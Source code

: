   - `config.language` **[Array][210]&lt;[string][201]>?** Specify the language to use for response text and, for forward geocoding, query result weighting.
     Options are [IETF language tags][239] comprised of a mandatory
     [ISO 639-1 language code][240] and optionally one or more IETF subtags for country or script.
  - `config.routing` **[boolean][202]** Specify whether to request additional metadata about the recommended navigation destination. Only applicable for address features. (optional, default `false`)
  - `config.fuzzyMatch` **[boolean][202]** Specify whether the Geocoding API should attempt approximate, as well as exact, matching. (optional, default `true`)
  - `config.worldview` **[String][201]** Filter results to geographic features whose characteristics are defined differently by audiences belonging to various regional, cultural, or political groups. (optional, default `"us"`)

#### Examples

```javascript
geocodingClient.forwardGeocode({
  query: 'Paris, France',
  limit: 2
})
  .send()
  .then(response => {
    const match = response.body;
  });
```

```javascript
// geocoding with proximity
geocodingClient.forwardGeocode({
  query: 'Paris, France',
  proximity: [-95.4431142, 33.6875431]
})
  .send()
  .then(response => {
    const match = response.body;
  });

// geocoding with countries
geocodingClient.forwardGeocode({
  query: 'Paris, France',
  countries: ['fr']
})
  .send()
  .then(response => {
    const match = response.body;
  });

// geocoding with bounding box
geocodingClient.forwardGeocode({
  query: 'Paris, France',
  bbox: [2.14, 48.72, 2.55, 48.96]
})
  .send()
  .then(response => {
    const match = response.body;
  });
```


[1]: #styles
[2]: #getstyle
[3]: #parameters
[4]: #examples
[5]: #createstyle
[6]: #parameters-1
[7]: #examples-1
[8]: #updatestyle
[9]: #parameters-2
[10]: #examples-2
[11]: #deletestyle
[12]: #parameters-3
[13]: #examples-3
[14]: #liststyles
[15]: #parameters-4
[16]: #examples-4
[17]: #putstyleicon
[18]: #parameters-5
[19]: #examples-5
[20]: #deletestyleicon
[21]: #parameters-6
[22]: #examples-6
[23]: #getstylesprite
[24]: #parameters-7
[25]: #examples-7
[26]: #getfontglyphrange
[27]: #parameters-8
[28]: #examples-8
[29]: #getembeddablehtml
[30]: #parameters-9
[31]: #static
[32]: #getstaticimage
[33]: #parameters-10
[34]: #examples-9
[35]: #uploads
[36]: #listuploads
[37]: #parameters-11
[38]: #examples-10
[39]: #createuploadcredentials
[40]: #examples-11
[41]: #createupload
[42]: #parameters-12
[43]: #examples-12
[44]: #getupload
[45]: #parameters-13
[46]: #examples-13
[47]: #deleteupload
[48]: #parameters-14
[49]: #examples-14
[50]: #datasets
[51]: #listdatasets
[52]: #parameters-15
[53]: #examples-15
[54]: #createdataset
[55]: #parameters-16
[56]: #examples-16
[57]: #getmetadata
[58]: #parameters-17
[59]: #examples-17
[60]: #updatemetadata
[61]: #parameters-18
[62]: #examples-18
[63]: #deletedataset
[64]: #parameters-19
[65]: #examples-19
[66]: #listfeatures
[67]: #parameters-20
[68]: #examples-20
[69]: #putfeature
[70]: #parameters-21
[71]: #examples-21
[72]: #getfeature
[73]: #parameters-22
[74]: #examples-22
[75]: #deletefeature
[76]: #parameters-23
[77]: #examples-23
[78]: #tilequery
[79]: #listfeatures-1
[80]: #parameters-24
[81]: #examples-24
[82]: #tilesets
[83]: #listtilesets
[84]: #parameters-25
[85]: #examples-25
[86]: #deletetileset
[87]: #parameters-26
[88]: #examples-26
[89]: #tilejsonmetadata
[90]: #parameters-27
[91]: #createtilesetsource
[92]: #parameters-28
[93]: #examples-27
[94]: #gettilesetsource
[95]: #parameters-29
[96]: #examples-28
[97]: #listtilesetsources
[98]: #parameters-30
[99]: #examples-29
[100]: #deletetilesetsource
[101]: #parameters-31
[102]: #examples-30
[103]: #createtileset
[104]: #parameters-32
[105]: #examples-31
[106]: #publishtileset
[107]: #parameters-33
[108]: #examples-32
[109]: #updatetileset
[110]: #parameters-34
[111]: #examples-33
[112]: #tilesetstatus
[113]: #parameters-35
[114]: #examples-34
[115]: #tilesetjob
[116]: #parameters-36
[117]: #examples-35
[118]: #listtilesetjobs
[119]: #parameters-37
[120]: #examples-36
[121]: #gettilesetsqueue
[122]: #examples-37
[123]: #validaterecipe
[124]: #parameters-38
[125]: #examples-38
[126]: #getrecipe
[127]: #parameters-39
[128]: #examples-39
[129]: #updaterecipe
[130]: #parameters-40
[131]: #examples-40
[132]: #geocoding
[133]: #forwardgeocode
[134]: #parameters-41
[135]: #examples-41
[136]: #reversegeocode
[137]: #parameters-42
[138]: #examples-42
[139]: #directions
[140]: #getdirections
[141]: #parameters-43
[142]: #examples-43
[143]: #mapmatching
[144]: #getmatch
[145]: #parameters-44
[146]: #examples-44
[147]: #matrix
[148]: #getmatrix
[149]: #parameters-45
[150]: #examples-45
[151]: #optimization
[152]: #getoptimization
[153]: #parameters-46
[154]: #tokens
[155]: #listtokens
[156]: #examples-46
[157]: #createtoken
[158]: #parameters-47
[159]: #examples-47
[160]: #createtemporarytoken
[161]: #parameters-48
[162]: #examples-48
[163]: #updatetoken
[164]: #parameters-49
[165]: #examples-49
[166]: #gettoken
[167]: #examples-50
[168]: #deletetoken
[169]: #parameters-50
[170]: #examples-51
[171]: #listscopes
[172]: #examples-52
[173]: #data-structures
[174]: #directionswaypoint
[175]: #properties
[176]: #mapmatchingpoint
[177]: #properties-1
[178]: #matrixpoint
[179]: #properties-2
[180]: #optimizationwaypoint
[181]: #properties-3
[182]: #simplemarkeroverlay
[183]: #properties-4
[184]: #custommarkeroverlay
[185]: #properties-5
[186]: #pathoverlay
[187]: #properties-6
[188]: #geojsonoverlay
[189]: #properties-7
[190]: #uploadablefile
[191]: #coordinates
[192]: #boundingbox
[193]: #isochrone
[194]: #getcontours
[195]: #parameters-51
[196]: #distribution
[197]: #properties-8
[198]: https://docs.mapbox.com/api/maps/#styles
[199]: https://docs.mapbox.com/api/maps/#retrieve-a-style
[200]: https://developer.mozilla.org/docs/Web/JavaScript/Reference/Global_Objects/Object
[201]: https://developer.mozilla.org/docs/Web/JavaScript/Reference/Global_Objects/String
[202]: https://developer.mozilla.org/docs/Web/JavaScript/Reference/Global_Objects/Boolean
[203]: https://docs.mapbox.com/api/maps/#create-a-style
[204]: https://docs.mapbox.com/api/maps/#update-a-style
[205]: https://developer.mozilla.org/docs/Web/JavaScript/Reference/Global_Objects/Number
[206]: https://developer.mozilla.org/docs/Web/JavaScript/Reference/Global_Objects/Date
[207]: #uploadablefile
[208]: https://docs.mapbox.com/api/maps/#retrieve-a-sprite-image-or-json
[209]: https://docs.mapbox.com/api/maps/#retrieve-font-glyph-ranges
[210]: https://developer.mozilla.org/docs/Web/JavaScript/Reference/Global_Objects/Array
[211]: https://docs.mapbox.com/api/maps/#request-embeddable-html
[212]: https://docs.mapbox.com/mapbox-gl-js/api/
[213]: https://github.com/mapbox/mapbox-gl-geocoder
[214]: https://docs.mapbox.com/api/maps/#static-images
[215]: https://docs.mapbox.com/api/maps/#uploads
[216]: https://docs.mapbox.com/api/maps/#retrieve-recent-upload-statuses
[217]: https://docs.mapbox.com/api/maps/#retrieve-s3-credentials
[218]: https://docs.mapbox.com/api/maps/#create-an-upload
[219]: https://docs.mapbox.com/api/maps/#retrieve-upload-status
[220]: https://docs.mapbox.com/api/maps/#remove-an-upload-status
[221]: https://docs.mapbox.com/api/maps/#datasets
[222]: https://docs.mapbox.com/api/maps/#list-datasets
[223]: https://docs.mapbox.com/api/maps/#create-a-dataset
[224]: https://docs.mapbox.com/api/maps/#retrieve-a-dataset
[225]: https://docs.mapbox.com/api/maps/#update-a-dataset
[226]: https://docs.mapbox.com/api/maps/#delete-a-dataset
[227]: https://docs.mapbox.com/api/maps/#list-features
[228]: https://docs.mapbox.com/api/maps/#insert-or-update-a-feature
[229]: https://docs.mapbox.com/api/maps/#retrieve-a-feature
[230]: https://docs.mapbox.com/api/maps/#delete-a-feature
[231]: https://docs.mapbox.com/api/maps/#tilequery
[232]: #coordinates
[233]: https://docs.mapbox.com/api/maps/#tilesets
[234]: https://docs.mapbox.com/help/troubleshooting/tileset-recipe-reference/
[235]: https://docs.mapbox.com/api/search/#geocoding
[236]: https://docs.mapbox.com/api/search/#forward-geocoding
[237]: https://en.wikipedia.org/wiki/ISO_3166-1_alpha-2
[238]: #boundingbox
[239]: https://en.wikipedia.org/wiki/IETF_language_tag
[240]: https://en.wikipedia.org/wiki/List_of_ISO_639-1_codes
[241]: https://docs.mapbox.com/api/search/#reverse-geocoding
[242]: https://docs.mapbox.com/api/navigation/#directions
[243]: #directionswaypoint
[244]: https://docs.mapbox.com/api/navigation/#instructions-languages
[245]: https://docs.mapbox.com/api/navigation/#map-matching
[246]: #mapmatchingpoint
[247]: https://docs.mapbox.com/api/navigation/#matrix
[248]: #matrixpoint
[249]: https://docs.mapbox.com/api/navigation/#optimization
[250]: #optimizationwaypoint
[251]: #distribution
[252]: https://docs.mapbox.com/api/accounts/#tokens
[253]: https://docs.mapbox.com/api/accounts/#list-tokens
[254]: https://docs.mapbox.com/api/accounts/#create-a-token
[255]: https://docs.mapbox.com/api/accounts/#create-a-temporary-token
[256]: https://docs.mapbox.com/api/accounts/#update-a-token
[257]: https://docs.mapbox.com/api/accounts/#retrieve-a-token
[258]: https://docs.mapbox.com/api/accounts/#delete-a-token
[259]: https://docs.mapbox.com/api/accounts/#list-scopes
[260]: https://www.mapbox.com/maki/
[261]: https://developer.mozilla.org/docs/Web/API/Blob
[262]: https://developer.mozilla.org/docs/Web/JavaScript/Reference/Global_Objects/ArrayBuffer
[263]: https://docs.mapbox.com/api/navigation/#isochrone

TASK ITEM :: From the records above, repeat exactly the lines from the one with "[102]: #examples-30" through the one with "[154]: #tokens", both included.

OUTPUT BELOW ::
[102]: #examples-30
[103]: #createtileset
[104]: #parameters-32
[105]: #examples-31
[106]: #publishtileset
[107]: #parameters-33
[108]: #examples-32
[109]: #updatetileset
[110]: #parameters-34
[111]: #examples-33
[112]: #tilesetstatus
[113]: #parameters-35
[114]: #examples-34
[115]: #tilesetjob
[116]: #parameters-36
[117]: #examples-35
[118]: #listtilesetjobs
[119]: #parameters-37
[120]: #examples-36
[121]: #gettilesetsqueue
[122]: #examples-37
[123]: #validaterecipe
[124]: #parameters-38
[125]: #examples-38
[126]: #getrecipe
[127]: #parameters-39
[128]: #examples-39
[129]: #updaterecipe
[130]: #parameters-40
[131]: #examples-40
[132]: #geocoding
[133]: #forwardgeocode
[134]: #parameters-41
[135]: #examples-41
[136]: #reversegeocode
[137]: #parameters-42
[138]: #examples-42
[139]: #directions
[140]: #getdirections
[141]: #parameters-43
[142]: #examples-43
[143]: #mapmatching
[144]: #getmatch
[145]: #parameters-44
[146]: #examples-44
[147]: #matrix
[148]: #getmatrix
[149]: #parameters-45
[150]: #examples-45
[151]: #optimization
[152]: #getoptimization
[153]: #parameters-46
[154]: #tokens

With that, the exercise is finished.